* [ASSIGNMENT] Your answer should be an exact copy of every record.

(EXCERPTED RECORDS)

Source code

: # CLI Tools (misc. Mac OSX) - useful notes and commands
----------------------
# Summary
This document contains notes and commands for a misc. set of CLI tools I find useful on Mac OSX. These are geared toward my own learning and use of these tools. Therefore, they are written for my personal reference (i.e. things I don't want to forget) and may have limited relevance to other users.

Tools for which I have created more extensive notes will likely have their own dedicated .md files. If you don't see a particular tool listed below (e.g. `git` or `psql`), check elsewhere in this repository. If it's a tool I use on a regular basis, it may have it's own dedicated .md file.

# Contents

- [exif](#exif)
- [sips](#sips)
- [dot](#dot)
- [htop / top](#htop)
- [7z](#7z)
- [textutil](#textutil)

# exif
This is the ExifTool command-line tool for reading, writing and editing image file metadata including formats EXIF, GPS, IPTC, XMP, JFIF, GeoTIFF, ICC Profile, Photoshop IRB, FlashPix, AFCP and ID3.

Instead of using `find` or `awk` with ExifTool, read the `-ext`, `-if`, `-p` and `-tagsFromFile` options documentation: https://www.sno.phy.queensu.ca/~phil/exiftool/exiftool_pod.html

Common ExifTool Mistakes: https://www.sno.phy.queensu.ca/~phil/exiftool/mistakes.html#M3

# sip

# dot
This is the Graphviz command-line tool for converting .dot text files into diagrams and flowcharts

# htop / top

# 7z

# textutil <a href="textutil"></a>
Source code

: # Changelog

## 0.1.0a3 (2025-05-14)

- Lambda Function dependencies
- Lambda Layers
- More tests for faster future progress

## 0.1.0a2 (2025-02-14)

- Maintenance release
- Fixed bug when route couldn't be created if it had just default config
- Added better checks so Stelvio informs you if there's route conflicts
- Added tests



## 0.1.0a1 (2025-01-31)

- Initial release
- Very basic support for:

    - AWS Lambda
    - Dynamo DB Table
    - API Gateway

(End EXCERPTED RECORDS)

* [ANSWER TO THIS TASK]
Source code

: # CLI Tools (misc. Mac OSX) - useful notes and commands
----------------------
# Summary
This document contains notes and commands for a misc. set of CLI tools I find useful on Mac OSX. These are geared toward my own learning and use of these tools. Therefore, they are written for my personal reference (i.e. things I don't want to forget) and may have limited relevance to other users.

Tools for which I have created more extensive notes will likely have their own dedicated .md files. If you don't see a particular tool listed below (e.g. `git` or `psql`), check elsewhere in this repository. If it's a tool I use on a regular basis, it may have it's own dedicated .md file.

# Contents

- [exif](#exif)
- [sips](#sips)
- [dot](#dot)
- [htop / top](#htop)
- [7z](#7z)
- [textutil](#textutil)

# exif
This is the ExifTool command-line tool for reading, writing and editing image file metadata including formats EXIF, GPS, IPTC, XMP, JFIF, GeoTIFF, ICC Profile, Photoshop IRB, FlashPix, AFCP and ID3.

Instead of using `find` or `awk` with ExifTool, read the `-ext`, `-if`, `-p` and `-tagsFromFile` options documentation: https://www.sno.phy.queensu.ca/~phil/exiftool/exiftool_pod.html

Common ExifTool Mistakes: https://www.sno.phy.queensu.ca/~phil/exiftool/mistakes.html#M3

# sip

# dot
This is the Graphviz command-line tool for converting .dot text files into diagrams and flowcharts

# htop / top

# 7z

# textutil <a href="textutil"></a>
Source code

: # Changelog

## 0.1.0a3 (2025-05-14)

- Lambda Function dependencies
- Lambda Layers
- More tests for faster future progress

## 0.1.0a2 (2025-02-14)

- Maintenance release
- Fixed bug when route couldn't be created if it had just default config
- Added better checks so Stelvio informs you if there's route conflicts
- Added tests



## 0.1.0a1 (2025-01-31)

- Initial release
- Very basic support for:

    - AWS Lambda
    - Dynamo DB Table
    - API Gateway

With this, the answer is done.